◆ Prompt ◆
Reproduce the entries. Match every word.

# # # #

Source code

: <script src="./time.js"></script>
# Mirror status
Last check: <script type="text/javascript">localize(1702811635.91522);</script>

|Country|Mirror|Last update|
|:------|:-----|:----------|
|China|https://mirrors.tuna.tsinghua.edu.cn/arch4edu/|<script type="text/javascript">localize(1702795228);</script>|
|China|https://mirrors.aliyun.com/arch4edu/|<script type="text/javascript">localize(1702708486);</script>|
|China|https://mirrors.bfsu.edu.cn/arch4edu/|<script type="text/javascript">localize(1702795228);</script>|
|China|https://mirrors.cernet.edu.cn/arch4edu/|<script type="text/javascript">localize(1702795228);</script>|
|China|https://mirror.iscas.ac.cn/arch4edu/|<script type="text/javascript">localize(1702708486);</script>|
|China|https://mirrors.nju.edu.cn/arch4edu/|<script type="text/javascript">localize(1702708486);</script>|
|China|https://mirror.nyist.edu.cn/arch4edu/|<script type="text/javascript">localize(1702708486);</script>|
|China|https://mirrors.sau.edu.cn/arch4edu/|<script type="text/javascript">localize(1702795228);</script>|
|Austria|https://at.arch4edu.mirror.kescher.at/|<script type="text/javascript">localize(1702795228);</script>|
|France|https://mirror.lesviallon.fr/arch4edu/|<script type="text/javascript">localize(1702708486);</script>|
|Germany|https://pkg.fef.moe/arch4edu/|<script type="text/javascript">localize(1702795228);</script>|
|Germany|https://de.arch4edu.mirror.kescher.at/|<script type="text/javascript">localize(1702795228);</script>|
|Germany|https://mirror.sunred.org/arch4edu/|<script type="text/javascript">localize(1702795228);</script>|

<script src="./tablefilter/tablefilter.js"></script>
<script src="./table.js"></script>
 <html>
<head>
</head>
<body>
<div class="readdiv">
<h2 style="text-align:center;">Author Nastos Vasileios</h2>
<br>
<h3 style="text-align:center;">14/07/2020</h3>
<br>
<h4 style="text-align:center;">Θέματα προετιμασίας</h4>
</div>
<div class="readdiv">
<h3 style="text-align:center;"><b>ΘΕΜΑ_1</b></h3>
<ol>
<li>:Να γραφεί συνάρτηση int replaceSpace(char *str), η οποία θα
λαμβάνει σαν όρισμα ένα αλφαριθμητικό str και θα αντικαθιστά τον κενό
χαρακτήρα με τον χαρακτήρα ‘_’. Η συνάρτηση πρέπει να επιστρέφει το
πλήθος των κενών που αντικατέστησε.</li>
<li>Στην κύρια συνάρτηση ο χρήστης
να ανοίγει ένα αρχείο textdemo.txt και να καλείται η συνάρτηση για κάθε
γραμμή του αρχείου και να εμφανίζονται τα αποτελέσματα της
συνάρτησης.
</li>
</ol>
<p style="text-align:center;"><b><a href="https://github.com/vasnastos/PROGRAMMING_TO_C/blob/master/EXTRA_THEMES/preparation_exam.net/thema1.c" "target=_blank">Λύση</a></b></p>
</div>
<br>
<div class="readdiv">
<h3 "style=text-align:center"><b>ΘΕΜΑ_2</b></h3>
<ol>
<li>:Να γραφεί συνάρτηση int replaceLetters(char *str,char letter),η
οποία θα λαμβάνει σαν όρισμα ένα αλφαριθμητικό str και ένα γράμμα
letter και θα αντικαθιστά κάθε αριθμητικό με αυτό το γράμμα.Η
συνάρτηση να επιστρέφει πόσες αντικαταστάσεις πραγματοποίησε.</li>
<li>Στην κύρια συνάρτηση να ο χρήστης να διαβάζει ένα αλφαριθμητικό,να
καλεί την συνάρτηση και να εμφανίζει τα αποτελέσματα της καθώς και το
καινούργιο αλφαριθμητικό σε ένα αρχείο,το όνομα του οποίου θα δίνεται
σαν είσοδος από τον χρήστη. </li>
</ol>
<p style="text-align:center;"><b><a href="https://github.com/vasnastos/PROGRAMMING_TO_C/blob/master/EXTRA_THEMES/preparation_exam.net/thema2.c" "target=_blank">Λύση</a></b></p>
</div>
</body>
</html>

# # # #

◆ Your solution ◆
Source code

: <script src="./time.js"></script>
# Mirror status
Last check: <script type="text/javascript">localize(1702811635.91522);</script>

|Country|Mirror|Last update|
|:------|:-----|:----------|
|China|https://mirrors.tuna.tsinghua.edu.cn/arch4edu/|<script type="text/javascript">localize(1702795228);</script>|
|China|https://mirrors.aliyun.com/arch4edu/|<script type="text/javascript">localize(1702708486);</script>|
|China|https://mirrors.bfsu.edu.cn/arch4edu/|<script type="text/javascript">localize(1702795228);</script>|
|China|https://mirrors.cernet.edu.cn/arch4edu/|<script type="text/javascript">localize(1702795228);</script>|
|China|https://mirror.iscas.ac.cn/arch4edu/|<script type="text/javascript">localize(1702708486);</script>|
|China|https://mirrors.nju.edu.cn/arch4edu/|<script type="text/javascript">localize(1702708486);</script>|
|China|https://mirror.nyist.edu.cn/arch4edu/|<script type="text/javascript">localize(1702708486);</script>|
|China|https://mirrors.sau.edu.cn/arch4edu/|<script type="text/javascript">localize(1702795228);</script>|
|Austria|https://at.arch4edu.mirror.kescher.at/|<script type="text/javascript">localize(1702795228);</script>|
|France|https://mirror.lesviallon.fr/arch4edu/|<script type="text/javascript">localize(1702708486);</script>|
|Germany|https://pkg.fef.moe/arch4edu/|<script type="text/javascript">localize(1702795228);</script>|
|Germany|https://de.arch4edu.mirror.kescher.at/|<script type="text/javascript">localize(1702795228);</script>|
|Germany|https://mirror.sunred.org/arch4edu/|<script type="text/javascript">localize(1702795228);</script>|

<script src="./tablefilter/tablefilter.js"></script>
<script src="./table.js"></script>
 <html>
<head>
</head>
<body>
<div class="readdiv">
<h2 style="text-align:center;">Author Nastos Vasileios</h2>
<br>
<h3 style="text-align:center;">14/07/2020</h3>
<br>
<h4 style="text-align:center;">Θέματα προετιμασίας</h4>
</div>
<div class="readdiv">
<h3 style="text-align:center;"><b>ΘΕΜΑ_1</b></h3>
<ol>
<li>:Να γραφεί συνάρτηση int replaceSpace(char *str), η οποία θα
λαμβάνει σαν όρισμα ένα αλφαριθμητικό str και θα αντικαθιστά τον κενό
χαρακτήρα με τον χαρακτήρα ‘_’. Η συνάρτηση πρέπει να επιστρέφει το
πλήθος των κενών που αντικατέστησε.</li>
<li>Στην κύρια συνάρτηση ο χρήστης
να ανοίγει ένα αρχείο textdemo.txt και να καλείται η συνάρτηση για κάθε
γραμμή του αρχείου και να εμφανίζονται τα αποτελέσματα της
συνάρτησης.
</li>
</ol>
<p style="text-align:center;"><b><a href="https://github.com/vasnastos/PROGRAMMING_TO_C/blob/master/EXTRA_THEMES/preparation_exam.net/thema1.c" "target=_blank">Λύση</a></b></p>
</div>
<br>
<div class="readdiv">
<h3 "style=text-align:center"><b>ΘΕΜΑ_2</b></h3>
<ol>
<li>:Να γραφεί συνάρτηση int replaceLetters(char *str,char letter),η
οποία θα λαμβάνει σαν όρισμα ένα αλφαριθμητικό str και ένα γράμμα
letter και θα αντικαθιστά κάθε αριθμητικό με αυτό το γράμμα.Η
συνάρτηση να επιστρέφει πόσες αντικαταστάσεις πραγματοποίησε.</li>
<li>Στην κύρια συνάρτηση να ο χρήστης να διαβάζει ένα αλφαριθμητικό,να
καλεί την συνάρτηση και να εμφανίζει τα αποτελέσματα της καθώς και το
καινούργιο αλφαριθμητικό σε ένα αρχείο,το όνομα του οποίου θα δίνεται
σαν είσοδος από τον χρήστη. </li>
</ol>
<p style="text-align:center;"><b><a href="https://github.com/vasnastos/PROGRAMMING_TO_C/blob/master/EXTRA_THEMES/preparation_exam.net/thema2.c" "target=_blank">Λύση</a></b></p>
</div>
</body>
</html>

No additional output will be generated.